My complaint about the staff in general is that collectively they show no solidarity with excluded students whom one of their fellow staff colleagues may have complained about. The solidarity is always with the tenured staff member to support principals who exclude any student who asks tough questions.
Whilst collective action from staff is often evident to support a wage claim, never in a million years can one imagine collective action by university staff in support of excluded students.
Such excluded students are left to rot on the dole for the rest of their lives, or tormented by Jobcentre staff and made mentally ill by having their benefits cut off. Such individuals as myself are the “skeletons in the cupboard” of academia – only I am one such skeleton who is still blowing the whistle!
So that’s why I don’t support such pay claims, as I explained to a BBC Radio Scotland phone-in program some years ago.
Peter Dow (on radio) re: Scottish Universities Pay Dispute
Lecturers and students who didn’t welcome my tough questions, typically complained that I was “disruptive”, misrepresenting my constructive line of questioning.
They couldn’t go complaining to management about my “constructive” questions without looking foolish, now could they?
Better to save face by pretending that I was “disruptive”, embellish their account so as to paint me in as bad a light as they can.
Academics claiming that they “don’t want” students excluded is insincere when they never lift a finger to oppose or reverse exclusions.
Academics who claim they cannot imagine dishonesty in their colleagues either lack imagination or are dishonest themselves.
In my case, academics testified as witnesses for the prosecution, for my exclusion, as to my alleged “disruptive” behaviour at lectures etc. so my experience is to the contrary of any claims that academic staff “do not want exclusion”.
“Gown” versus “Town”
Academics (“Gown”) are willing to take industrial action against the university management (“Town”) in support of wages and conditions, so it is untrue to pretend that “Gown” doesn’t ever interfere with “Town” management decisions.
The contrast is the courage when selfishly striking for university staff’s own wages compared to the indifference or moral cowardice in not striking, not even speaking out, in solidarity with excluded students.
Academics don’t speak out politically in support of excluded students but have misled the polity by pretending that excluded students can be “expected to do very well”, whereas the deck is very much stacked against us when we are excluded.
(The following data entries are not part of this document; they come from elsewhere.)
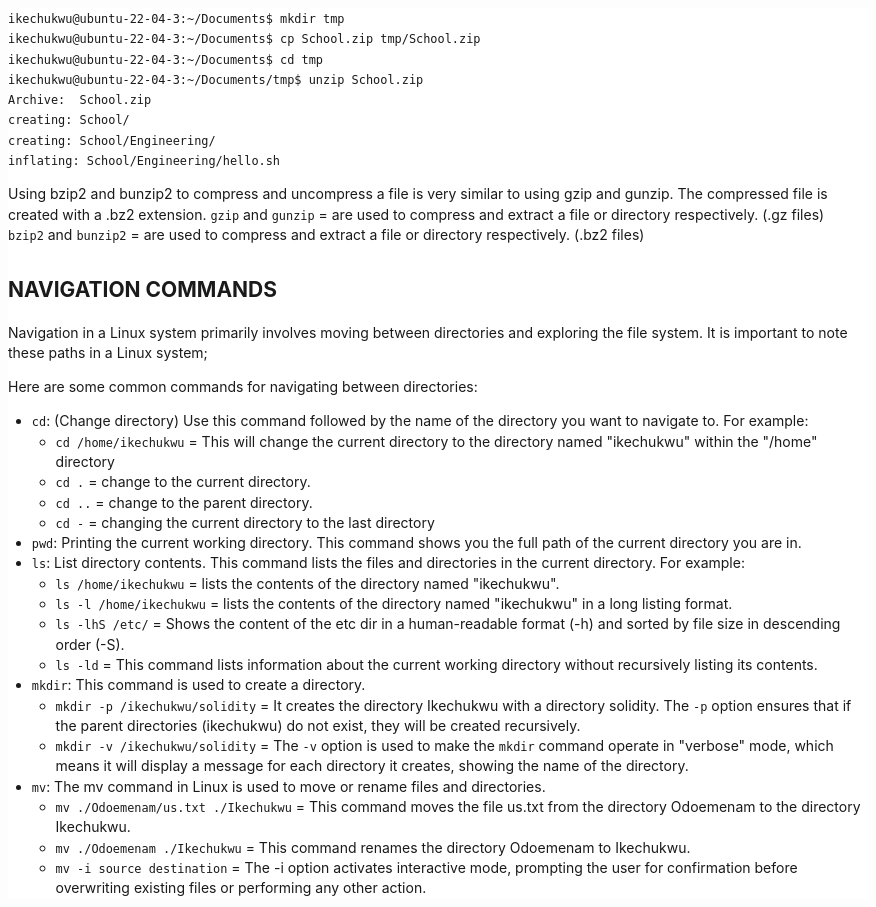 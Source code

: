 `ikechukwu@ubuntu-22-04-3:~/Documents$ mkdir tmp` </br>
`ikechukwu@ubuntu-22-04-3:~/Documents$ cp School.zip tmp/School.zip` </br>
`ikechukwu@ubuntu-22-04-3:~/Documents$ cd tmp` </br>
`ikechukwu@ubuntu-22-04-3:~/Documents/tmp$ unzip School.zip` </br>
`Archive:  School.zip` </br>
   `creating: School/` </br>
   `creating: School/Engineering/` </br>
  `inflating: School/Engineering/hello.sh`

Using bzip2 and bunzip2 to compress and uncompress a file is very similar to using gzip and gunzip. The compressed file is created with a .bz2 extension.
`gzip` and `gunzip` = are used to compress and extract a file or directory respectively. (.gz files) </br>
`bzip2` and `bunzip2` = are used to compress and extract a file or directory respectively. (.bz2 files)


## NAVIGATION COMMANDS

Navigation in a Linux system primarily involves moving between directories and exploring the file system. It is important to note these paths in a Linux system; 

Here are some common commands for navigating between directories:

- `cd`: (Change directory) Use this command followed by the name of the directory you want to navigate to. For example:
    - `cd /home/ikechukwu` = This will change the current directory to the directory named "ikechukwu" within the "/home" directory
    - `cd .` = change to the current directory.
    - `cd ..` = change to the parent directory.
    - `cd -` = changing the current directory to the last directory
- `pwd`: Printing the current working directory. This command shows you the full path of the current directory you are in.
- `ls`: List directory contents. This command lists the files and directories in the current directory. For example:
    - `ls /home/ikechukwu` = lists the contents of the directory named "ikechukwu".
    - `ls -l /home/ikechukwu` = lists the contents of the directory named "ikechukwu" in a long listing format.
    - `ls -lhS /etc/` = Shows the content of the etc dir in a human-readable format (-h) and sorted by file size in descending order (-S).
    - `ls -ld` = This command lists information about the current working directory without recursively listing its contents.
- `mkdir`: This command is used to create a directory.  
    - `mkdir -p /ikechukwu/solidity` = It creates the directory Ikechukwu with a directory solidity. The `-p` option ensures that if the parent directories (ikechukwu) do not exist, they will be created recursively.
    - `mkdir -v /ikechukwu/solidity` = The `-v` option is used to make the `mkdir` command operate in "verbose" mode, which means it will display a message for each directory it creates, showing the name of the directory.
- `mv`: The mv command in Linux is used to move or rename files and directories.
    - `mv ./Odoemenam/us.txt ./Ikechukwu` = This command moves the file us.txt from the directory Odoemenam to the directory Ikechukwu.
    - `mv ./Odoemenam ./Ikechukwu` = This command renames the directory Odoemenam to Ikechukwu.
    - `mv -i source destination` = The -i option activates interactive mode, prompting the user for confirmation before overwriting existing files or performing any other action.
My career as a scientist was ruined, long term unemployed and on the sick, with no social life, no friends, no family of my own.
I was excluded from the University of Aberdeen from 1991 and the Robert Gordon University in 2003 and have never been included anywhere else that I wanted to be as a first choice since then.
It is too late for me to expect the experience of decades of exclusion since then not to determine my future. It has determined the last 28 years of my life, ruining it completely.
My life has been totally destroyed by my exclusion!
“Study at the Open University”
Having left my college lecturing job from boredom, I didn’t want to do an O.U. course, still don’t, because I lacked and still lack a social life.
When you are socially isolated, you need the company of your peers. You want to make friends, perhaps find a partner in life to start a family with.
What you don’t need is your peers excluding you from their company because you might ask some tough questions.
What I need is solidarity against the mismanagement of the Universities of Aberdeen and the mismanagement of the courts which prevented me from holding them to account.
I need restorative action which removes the bad management and lets me back on campus in Aberdeen to put the record straight at every public meeting on campus, where I can speak out and reduce the reputation of the past years of mismanagement to the “lowest of the low” which is appropriate.
I have been grievously wronged and the wrong-doers must be held to account.
There must be justice and accountability and compensation, though I fear the compensation I would demand would break the Bank of England but no apology nor compensation whatsoever has ever been offered to me.
So the solution here must be to remove the accreditation of all UK universities and of the standing of the kingdom and monarchy which gave them their royal charters that they never deserved in the first place.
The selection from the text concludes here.